#### [What needs to be done]
What lines of the data hold the string "type"? Pull each one out.

Document images with source code:
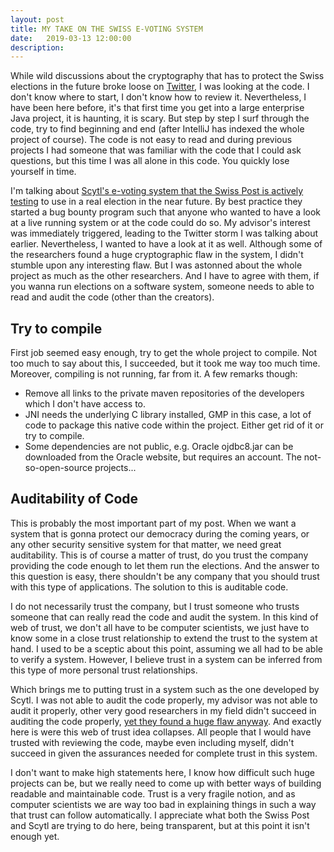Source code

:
 ```yaml
---
layout: post
title: MY TAKE ON THE SWISS E-VOTING SYSTEM
date:   2019-03-13 12:00:00
description: 
---
```


While wild discussions about the cryptography that has to protect the Swiss elections in the future broke loose on [Twitter](https://twitter.com/SarahJamieLewis/status/1101253491299766272), I was looking at the code. I don't know where to start, I don't know how to review it. Nevertheless, I have been here before, it's that first time you get into a large enterprise Java project, it is haunting, it is scary. But step by step I surf through the code, try to find beginning and end (after IntelliJ has indexed the whole project of course). The code is not easy to read and during previous projects I had someone that was familiar with the code that I could ask questions, but this time I was all alone in this code. You quickly lose yourself in time. 

I'm talking about [Scytl's e-voting system that the Swiss Post is actively testing](https://www.onlinevote-pit.ch/) to use in a real election in the near future. By best practice they started a bug bounty program such that anyone who wanted to have a look at a live running system or at the code could do so. My advisor's interest was immediately triggered, leading to the Twitter storm I was talking about earlier. Nevertheless, I wanted to have a look at it as well. Although some of the researchers found a huge cryptographic flaw in the system, I didn't stumble upon any interesting flaw. But I was astonned about the whole project as much as the other researchers. And I have to agree with them, if you wanna run elections on a software system, someone needs to able to read and audit the code (other than the creators).

## Try to compile

First job seemed easy enough, try to get the whole project to compile. Not too much to say about this, I succeeded, but it took me way too much time. Moreover, compiling is not running, far from it. A few remarks though:
- Remove all links to the private maven repositories of the developers which I don't have access to.
- JNI needs the underlying C library installed, GMP in this case, a lot of code to package this native code within the project. Either get rid of it or try to compile.
- Some dependencies are not public, e.g. Oracle ojdbc8.jar can be downloaded from the Oracle website, but requires an account. The not-so-open-source projects...

## Auditability of Code

This is probably the most important part of my post. When we want a system that is gonna protect our democracy during the coming years, or any other security sensitive system for that matter, we need great auditability. This is of course a matter of trust, do you trust the company providing the code enough to let them run the elections. And the answer to this question is easy, there shouldn't be any company that you should trust with this type of applications. The solution to this is auditable code.

I do not necessarily trust the company, but I trust someone who trusts someone that can really read the code and audit the system. In this kind of web of trust, we don't all have to be computer scientists, we just have to know some in a close trust relationship to extend the trust to the system at hand. I used to be a sceptic about this point, assuming we all had to be able to verify a system. However, I believe trust in a system can be inferred from this type of more personal trust relationships.

Which brings me to putting trust in a system such as the one developed by Scytl. I was not able to audit the code properly, my advisor was not able to audit it properly, other very good researchers in my field didn't succeed in auditing the code properly, [yet they found a huge flaw anyway](https://motherboard.vice.com/en_us/article/zmakk3/researchers-find-critical-backdoor-in-swiss-online-voting-system). And exactly here is were this web of trust idea collapses. All people that I would have trusted with reviewing the code, maybe even including myself, didn't succeed in given the assurances needed for complete trust in this system. 

I don't want to make high statements here, I know how difficult such huge projects can be, but we really need to come up with better ways of building readable and maintainable code. Trust is a very fragile notion, and as computer scientists we are way too bad in explaining things in such a way that trust can follow automatically. I appreciate what both the Swiss Post and Scytl are trying to do here, being transparent, but at this point it isn't enough yet.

#### [Response to this task]
This is probably the most important part of my post. When we want a system that is gonna protect our democracy during the coming years, or any other security sensitive system for that matter, we need great auditability. This is of course a matter of trust, do you trust the company providing the code enough to let them run the elections. And the answer to this question is easy, there shouldn't be any company that you should trust with this type of applications. The solution to this is auditable code.
I do not necessarily trust the company, but I trust someone who trusts someone that can really read the code and audit the system. In this kind of web of trust, we don't all have to be computer scientists, we just have to know some in a close trust relationship to extend the trust to the system at hand. I used to be a sceptic about this point, assuming we all had to be able to verify a system. However, I believe trust in a system can be inferred from this type of more personal trust relationships.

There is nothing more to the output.